◆ **Action item**
Using the records below, output the stretch that opens with the line containing "The official word" and closes with the line containing "Gets Called an", exactly and including both lines, with nothing more.

** Opening Supplied material block **

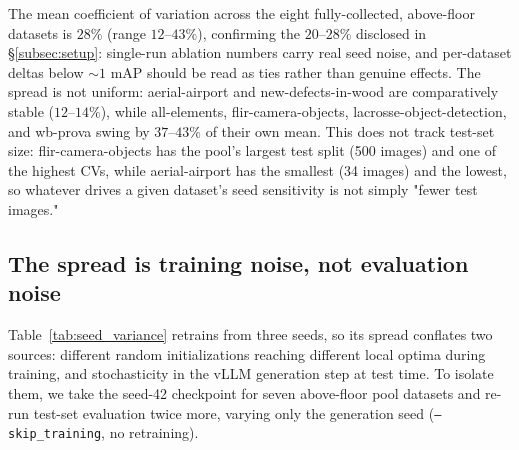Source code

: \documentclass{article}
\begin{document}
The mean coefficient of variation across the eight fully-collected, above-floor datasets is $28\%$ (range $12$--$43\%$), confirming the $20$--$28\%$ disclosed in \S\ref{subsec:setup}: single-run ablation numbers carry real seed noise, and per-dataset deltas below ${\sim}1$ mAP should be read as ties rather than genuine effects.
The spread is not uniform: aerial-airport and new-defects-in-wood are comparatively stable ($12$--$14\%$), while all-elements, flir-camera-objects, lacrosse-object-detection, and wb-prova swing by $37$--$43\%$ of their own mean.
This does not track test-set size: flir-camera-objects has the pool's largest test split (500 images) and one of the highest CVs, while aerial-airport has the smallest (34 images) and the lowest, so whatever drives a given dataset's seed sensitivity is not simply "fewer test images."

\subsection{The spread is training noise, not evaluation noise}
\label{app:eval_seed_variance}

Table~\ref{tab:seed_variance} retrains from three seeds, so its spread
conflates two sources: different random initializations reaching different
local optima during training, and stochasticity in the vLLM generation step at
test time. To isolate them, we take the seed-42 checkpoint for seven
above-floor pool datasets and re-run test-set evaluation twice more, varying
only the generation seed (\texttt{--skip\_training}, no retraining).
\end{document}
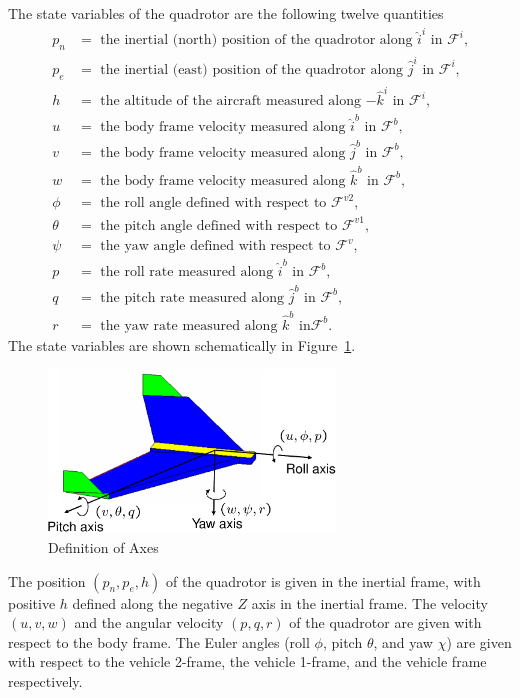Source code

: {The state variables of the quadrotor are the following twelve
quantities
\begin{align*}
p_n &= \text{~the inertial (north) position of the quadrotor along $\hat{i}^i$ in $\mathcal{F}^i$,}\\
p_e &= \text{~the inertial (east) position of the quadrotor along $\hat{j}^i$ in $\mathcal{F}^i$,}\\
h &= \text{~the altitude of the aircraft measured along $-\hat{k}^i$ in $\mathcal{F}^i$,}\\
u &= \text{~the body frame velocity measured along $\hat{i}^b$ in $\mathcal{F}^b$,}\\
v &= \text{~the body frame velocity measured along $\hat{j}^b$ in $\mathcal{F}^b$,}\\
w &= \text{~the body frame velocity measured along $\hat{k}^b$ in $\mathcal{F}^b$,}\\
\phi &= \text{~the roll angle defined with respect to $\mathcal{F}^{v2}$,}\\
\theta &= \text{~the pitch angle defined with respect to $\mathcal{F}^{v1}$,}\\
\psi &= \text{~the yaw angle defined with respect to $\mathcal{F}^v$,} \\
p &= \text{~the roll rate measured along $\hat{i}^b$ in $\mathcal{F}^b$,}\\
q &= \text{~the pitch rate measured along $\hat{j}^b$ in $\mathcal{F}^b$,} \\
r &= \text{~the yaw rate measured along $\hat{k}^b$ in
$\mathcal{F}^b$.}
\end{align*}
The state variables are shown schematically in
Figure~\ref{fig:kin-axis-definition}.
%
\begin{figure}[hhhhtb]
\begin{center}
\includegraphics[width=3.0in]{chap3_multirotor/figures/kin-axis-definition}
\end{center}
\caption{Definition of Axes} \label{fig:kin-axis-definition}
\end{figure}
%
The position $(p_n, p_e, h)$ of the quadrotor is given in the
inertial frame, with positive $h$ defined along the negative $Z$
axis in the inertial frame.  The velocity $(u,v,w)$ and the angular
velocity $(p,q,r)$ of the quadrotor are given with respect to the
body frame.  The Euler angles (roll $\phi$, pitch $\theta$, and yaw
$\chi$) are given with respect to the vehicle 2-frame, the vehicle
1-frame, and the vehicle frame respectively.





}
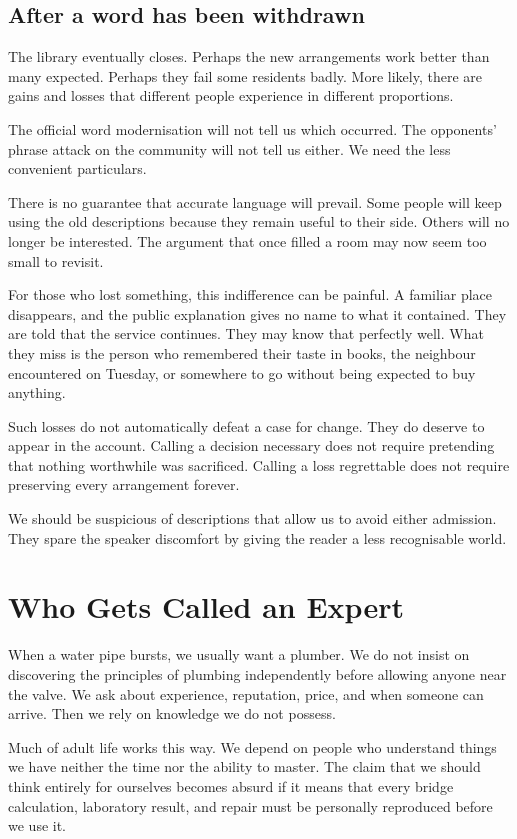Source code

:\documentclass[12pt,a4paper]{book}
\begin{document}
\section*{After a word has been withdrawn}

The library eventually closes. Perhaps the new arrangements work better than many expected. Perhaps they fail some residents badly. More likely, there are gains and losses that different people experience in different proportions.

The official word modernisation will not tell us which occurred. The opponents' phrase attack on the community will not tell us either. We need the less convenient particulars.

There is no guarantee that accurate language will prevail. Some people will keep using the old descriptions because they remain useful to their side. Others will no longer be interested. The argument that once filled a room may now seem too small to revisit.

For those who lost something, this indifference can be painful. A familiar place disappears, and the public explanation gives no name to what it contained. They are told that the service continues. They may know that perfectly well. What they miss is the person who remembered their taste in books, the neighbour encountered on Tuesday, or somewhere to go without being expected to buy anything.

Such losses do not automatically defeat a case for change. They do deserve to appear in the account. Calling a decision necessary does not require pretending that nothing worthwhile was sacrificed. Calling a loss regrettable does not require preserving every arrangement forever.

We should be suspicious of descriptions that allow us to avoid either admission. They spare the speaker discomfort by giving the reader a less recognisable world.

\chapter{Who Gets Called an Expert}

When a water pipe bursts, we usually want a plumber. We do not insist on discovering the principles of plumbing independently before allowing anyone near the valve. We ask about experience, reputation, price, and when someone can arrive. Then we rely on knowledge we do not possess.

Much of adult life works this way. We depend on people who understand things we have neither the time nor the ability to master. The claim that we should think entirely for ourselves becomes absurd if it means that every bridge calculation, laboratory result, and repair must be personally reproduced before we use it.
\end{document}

** Closing Supplied material block **

◆ **Response**
The official word modernisation will not tell us which occurred. The opponents' phrase attack on the community will not tell us either. We need the less convenient particulars.

There is no guarantee that accurate language will prevail. Some people will keep using the old descriptions because they remain useful to their side. Others will no longer be interested. The argument that once filled a room may now seem too small to revisit.

For those who lost something, this indifference can be painful. A familiar place disappears, and the public explanation gives no name to what it contained. They are told that the service continues. They may know that perfectly well. What they miss is the person who remembered their taste in books, the neighbour encountered on Tuesday, or somewhere to go without being expected to buy anything.

Such losses do not automatically defeat a case for change. They do deserve to appear in the account. Calling a decision necessary does not require pretending that nothing worthwhile was sacrificed. Calling a loss regrettable does not require preserving every arrangement forever.

We should be suspicious of descriptions that allow us to avoid either admission. They spare the speaker discomfort by giving the reader a less recognisable world.

\chapter{Who Gets Called an Expert}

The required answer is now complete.